[Stored data]
%%

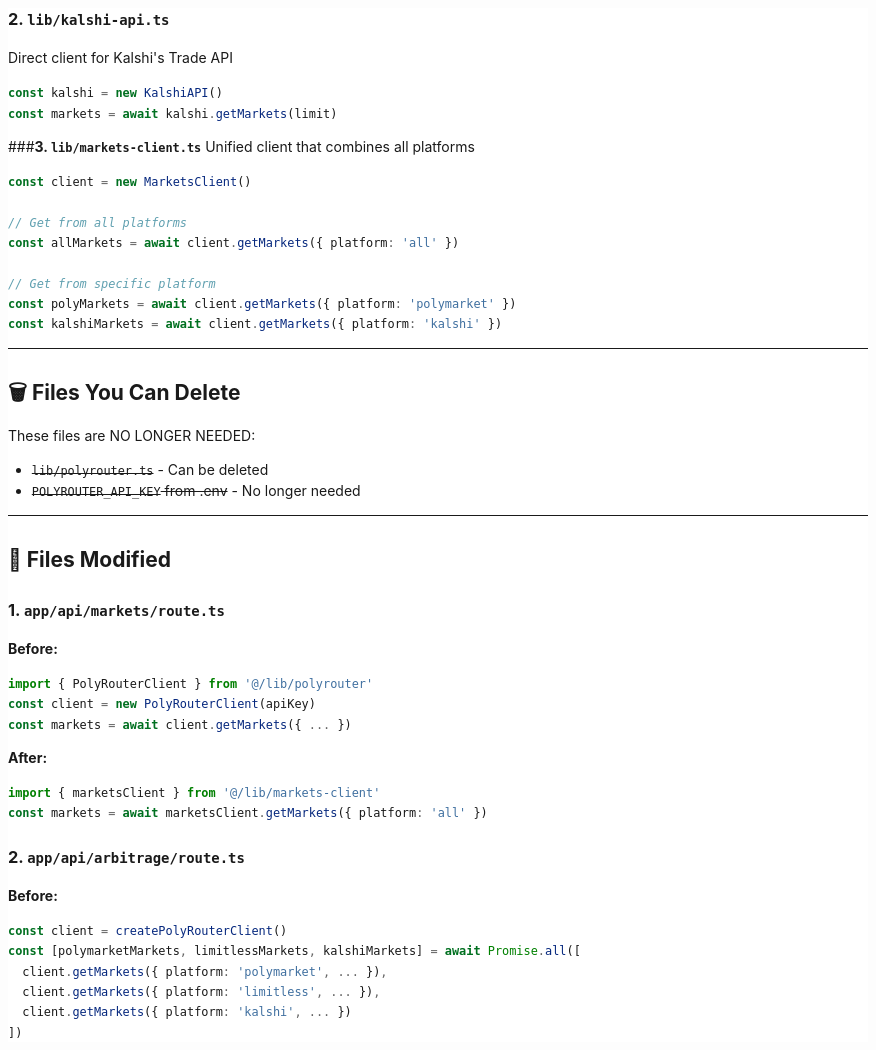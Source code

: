 ### **2. `lib/kalshi-api.ts`**
Direct client for Kalshi's Trade API
```typescript
const kalshi = new KalshiAPI()
const markets = await kalshi.getMarkets(limit)
```

###**3. `lib/markets-client.ts`**
Unified client that combines all platforms
```typescript
const client = new MarketsClient()

// Get from all platforms
const allMarkets = await client.getMarkets({ platform: 'all' })

// Get from specific platform
const polyMarkets = await client.getMarkets({ platform: 'polymarket' })
const kalshiMarkets = await client.getMarkets({ platform: 'kalshi' })
```

---

## 🗑️ Files You Can Delete

These files are NO LONGER NEEDED:

- ~~`lib/polyrouter.ts`~~ - Can be deleted
- ~~`POLYROUTER_API_KEY` from .env~~ - No longer needed

---

## 🔧 Files Modified

### **1. `app/api/markets/route.ts`**
**Before:**
```typescript
import { PolyRouterClient } from '@/lib/polyrouter'
const client = new PolyRouterClient(apiKey)
const markets = await client.getMarkets({ ... })
```

**After:**
```typescript
import { marketsClient } from '@/lib/markets-client'
const markets = await marketsClient.getMarkets({ platform: 'all' })
```

### **2. `app/api/arbitrage/route.ts`**
**Before:**
```typescript
const client = createPolyRouterClient()
const [polymarketMarkets, limitlessMarkets, kalshiMarkets] = await Promise.all([
  client.getMarkets({ platform: 'polymarket', ... }),
  client.getMarkets({ platform: 'limitless', ... }),
  client.getMarkets({ platform: 'kalshi', ... })
])
```
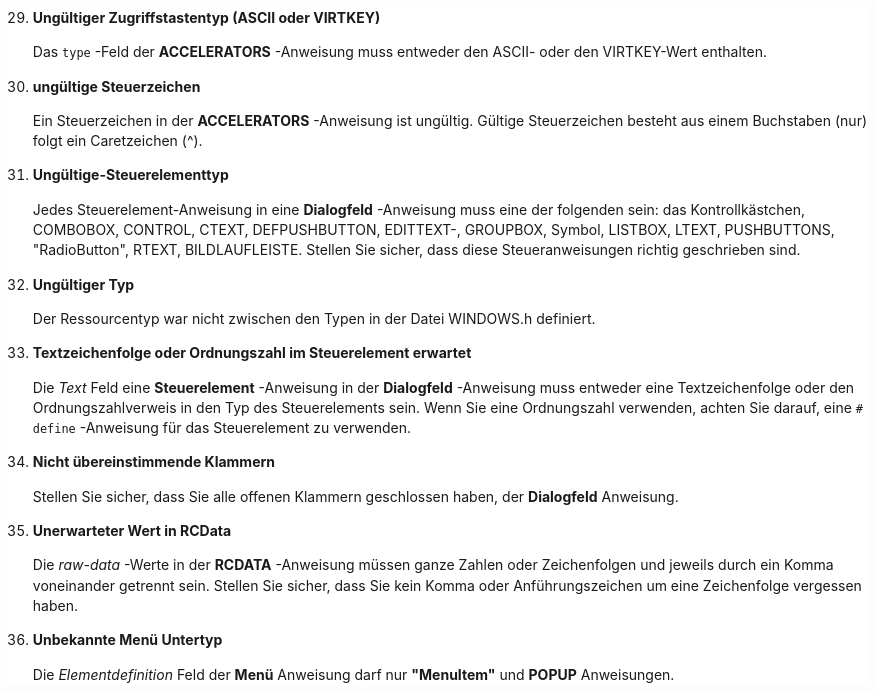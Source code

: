 29. **Ungültiger Zugriffstastentyp (ASCII oder VIRTKEY)**  
  
     Das `type` -Feld der **ACCELERATORS** -Anweisung muss entweder den ASCII- oder den VIRTKEY-Wert enthalten.  
  
30. **ungültige Steuerzeichen**  
  
     Ein Steuerzeichen in der **ACCELERATORS** -Anweisung ist ungültig. Gültige Steuerzeichen besteht aus einem Buchstaben (nur) folgt ein Caretzeichen (^).  
  
31. **Ungültige-Steuerelementtyp**  
  
     Jedes Steuerelement-Anweisung in eine **Dialogfeld** -Anweisung muss eine der folgenden sein: das Kontrollkästchen, COMBOBOX, CONTROL, CTEXT, DEFPUSHBUTTON, EDITTEXT-, GROUPBOX, Symbol, LISTBOX, LTEXT, PUSHBUTTONS, "RadioButton", RTEXT, BILDLAUFLEISTE. Stellen Sie sicher, dass diese Steueranweisungen richtig geschrieben sind.  
  
32. **Ungültiger Typ**  
  
     Der Ressourcentyp war nicht zwischen den Typen in der Datei WINDOWS.h definiert.  
  
33. **Textzeichenfolge oder Ordnungszahl im Steuerelement erwartet**  
  
     Die *Text* Feld eine **Steuerelement** -Anweisung in der **Dialogfeld** -Anweisung muss entweder eine Textzeichenfolge oder den Ordnungszahlverweis in den Typ des Steuerelements sein. Wenn Sie eine Ordnungszahl verwenden, achten Sie darauf, eine `#define` -Anweisung für das Steuerelement zu verwenden.  
  
34. **Nicht übereinstimmende Klammern**  
  
     Stellen Sie sicher, dass Sie alle offenen Klammern geschlossen haben, der **Dialogfeld** Anweisung.  
  
35. **Unerwarteter Wert in RCData**  
  
     Die *raw-data* -Werte in der **RCDATA** -Anweisung müssen ganze Zahlen oder Zeichenfolgen und jeweils durch ein Komma voneinander getrennt sein. Stellen Sie sicher, dass Sie kein Komma oder Anführungszeichen um eine Zeichenfolge vergessen haben.  
  
36. **Unbekannte Menü Untertyp**  
  
     Die *Elementdefinition* Feld der **Menü** Anweisung darf nur **"MenuItem"** und **POPUP** Anweisungen.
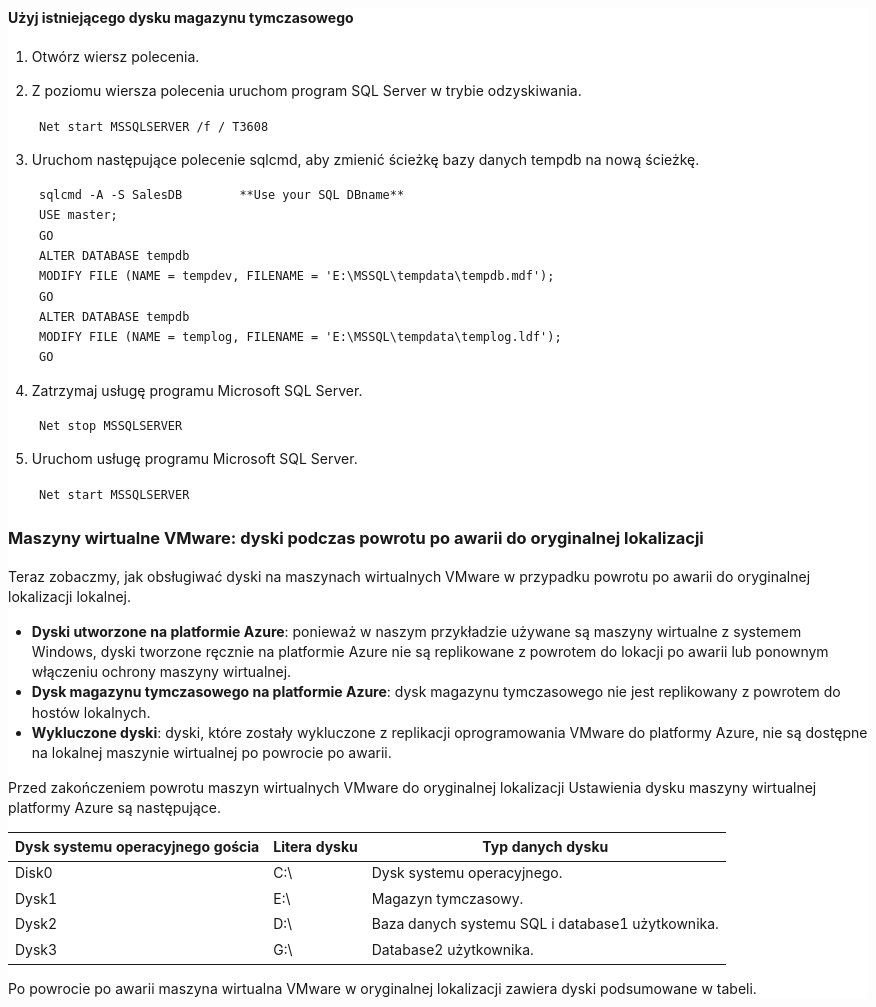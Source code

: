 #### <a name="use-an-existing-temporary-storage-disk"></a>Użyj istniejącego dysku magazynu tymczasowego 

1. Otwórz wiersz polecenia.
2. Z poziomu wiersza polecenia uruchom program SQL Server w trybie odzyskiwania.

        Net start MSSQLSERVER /f / T3608

3. Uruchom następujące polecenie sqlcmd, aby zmienić ścieżkę bazy danych tempdb na nową ścieżkę.

        sqlcmd -A -S SalesDB        **Use your SQL DBname**
        USE master;     
        GO      
        ALTER DATABASE tempdb       
        MODIFY FILE (NAME = tempdev, FILENAME = 'E:\MSSQL\tempdata\tempdb.mdf');
        GO      
        ALTER DATABASE tempdb       
        MODIFY FILE (NAME = templog, FILENAME = 'E:\MSSQL\tempdata\templog.ldf');       
        GO


4. Zatrzymaj usługę programu Microsoft SQL Server.

        Net stop MSSQLSERVER
5. Uruchom usługę programu Microsoft SQL Server.

        Net start MSSQLSERVER



### <a name="vmware-vms-disks-during-failback-to-original-location"></a>Maszyny wirtualne VMware: dyski podczas powrotu po awarii do oryginalnej lokalizacji

Teraz zobaczmy, jak obsługiwać dyski na maszynach wirtualnych VMware w przypadku powrotu po awarii do oryginalnej lokalizacji lokalnej.

- **Dyski utworzone na platformie Azure**: ponieważ w naszym przykładzie używane są maszyny wirtualne z systemem Windows, dyski tworzone ręcznie na platformie Azure nie są replikowane z powrotem do lokacji po awarii lub ponownym włączeniu ochrony maszyny wirtualnej.
- **Dysk magazynu tymczasowego na platformie Azure**: dysk magazynu tymczasowego nie jest replikowany z powrotem do hostów lokalnych.
- **Wykluczone dyski**: dyski, które zostały wykluczone z replikacji oprogramowania VMware do platformy Azure, nie są dostępne na lokalnej maszynie wirtualnej po powrocie po awarii.

Przed zakończeniem powrotu maszyn wirtualnych VMware do oryginalnej lokalizacji Ustawienia dysku maszyny wirtualnej platformy Azure są następujące.

**Dysk systemu operacyjnego gościa** | **Litera dysku** | **Typ danych dysku**
--- | --- | ---
Disk0 | C:\ | Dysk systemu operacyjnego.
Dysk1 | E:\ | Magazyn tymczasowy.
Dysk2 | D:\ | Baza danych systemu SQL i database1 użytkownika.
Dysk3 | G:\ | Database2 użytkownika.

Po powrocie po awarii maszyna wirtualna VMware w oryginalnej lokalizacji zawiera dyski podsumowane w tabeli.
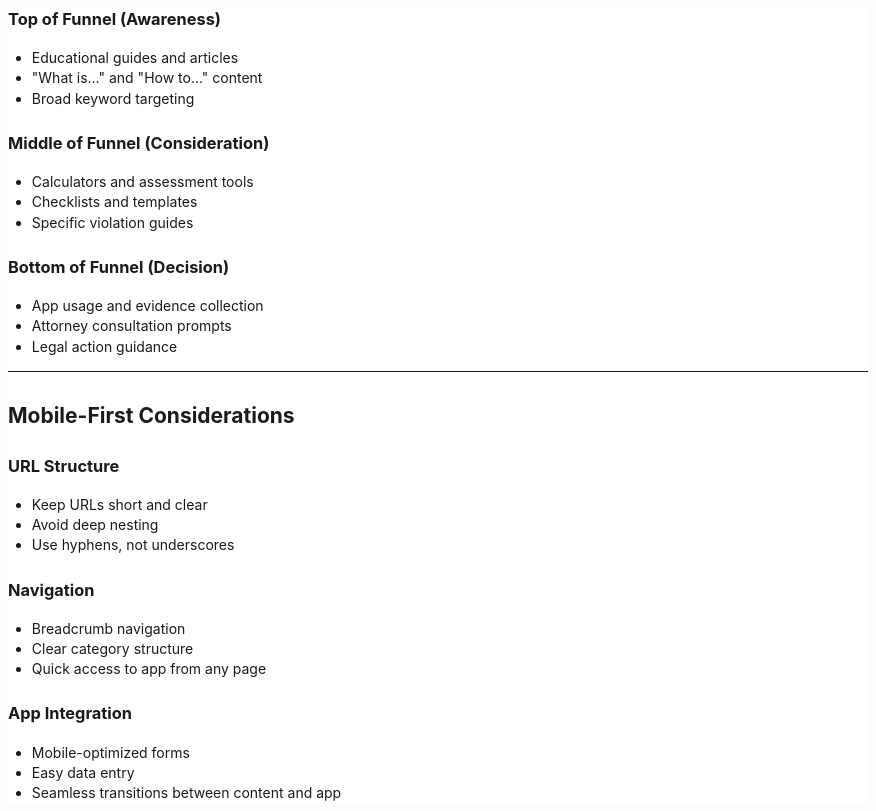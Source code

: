 ### Top of Funnel (Awareness)
- Educational guides and articles
- "What is..." and "How to..." content
- Broad keyword targeting

### Middle of Funnel (Consideration)  
- Calculators and assessment tools
- Checklists and templates
- Specific violation guides

### Bottom of Funnel (Decision)
- App usage and evidence collection
- Attorney consultation prompts
- Legal action guidance

---

## Mobile-First Considerations

### URL Structure
- Keep URLs short and clear
- Avoid deep nesting
- Use hyphens, not underscores

### Navigation
- Breadcrumb navigation
- Clear category structure
- Quick access to app from any page

### App Integration
- Mobile-optimized forms
- Easy data entry
- Seamless transitions between content and app
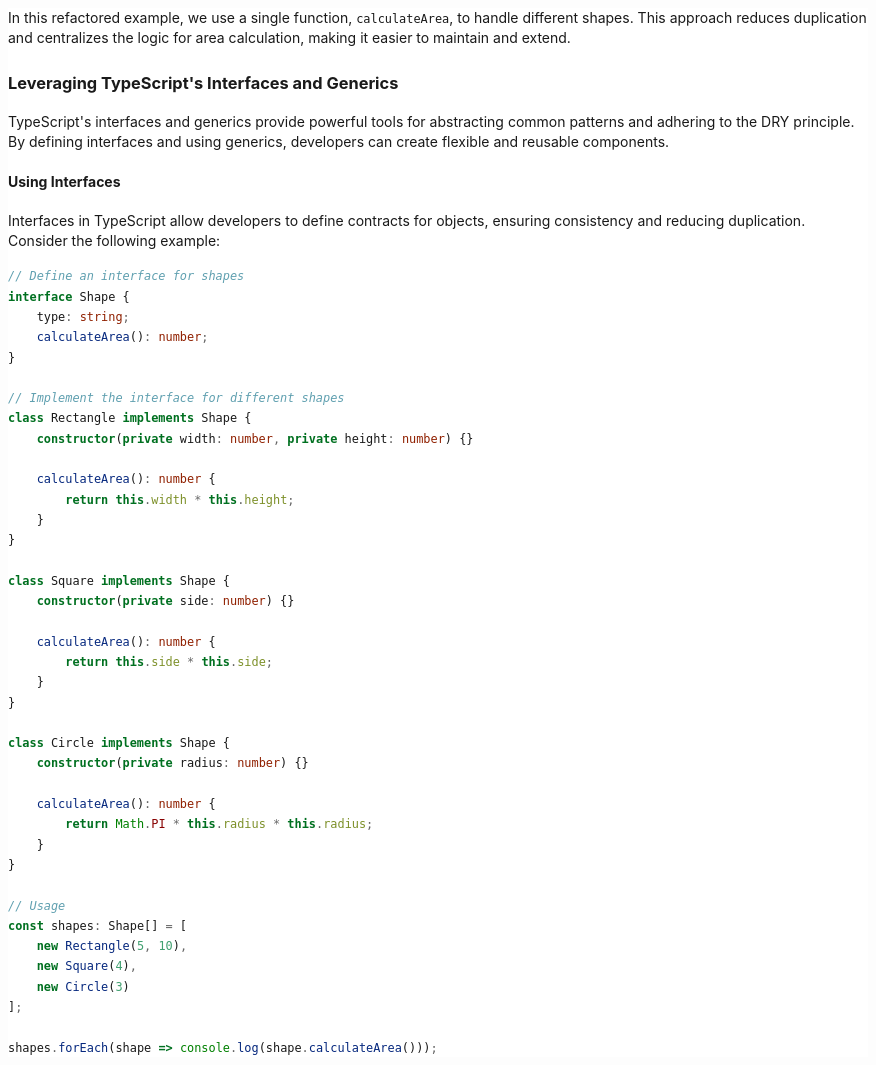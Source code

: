 In this refactored example, we use a single function, `calculateArea`, to handle different shapes. This approach reduces duplication and centralizes the logic for area calculation, making it easier to maintain and extend.

### Leveraging TypeScript's Interfaces and Generics

TypeScript's interfaces and generics provide powerful tools for abstracting common patterns and adhering to the DRY principle. By defining interfaces and using generics, developers can create flexible and reusable components.

#### Using Interfaces

Interfaces in TypeScript allow developers to define contracts for objects, ensuring consistency and reducing duplication. Consider the following example:

```typescript
// Define an interface for shapes
interface Shape {
    type: string;
    calculateArea(): number;
}

// Implement the interface for different shapes
class Rectangle implements Shape {
    constructor(private width: number, private height: number) {}

    calculateArea(): number {
        return this.width * this.height;
    }
}

class Square implements Shape {
    constructor(private side: number) {}

    calculateArea(): number {
        return this.side * this.side;
    }
}

class Circle implements Shape {
    constructor(private radius: number) {}

    calculateArea(): number {
        return Math.PI * this.radius * this.radius;
    }
}

// Usage
const shapes: Shape[] = [
    new Rectangle(5, 10),
    new Square(4),
    new Circle(3)
];

shapes.forEach(shape => console.log(shape.calculateArea()));
```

%%

What is expected
Go through the entries above and report each line with the string "Ungültiger" in it.

Answer below
: 29. **Ungültiger Zugriffstastentyp (ASCII oder VIRTKEY)**  
32. **Ungültiger Typ**  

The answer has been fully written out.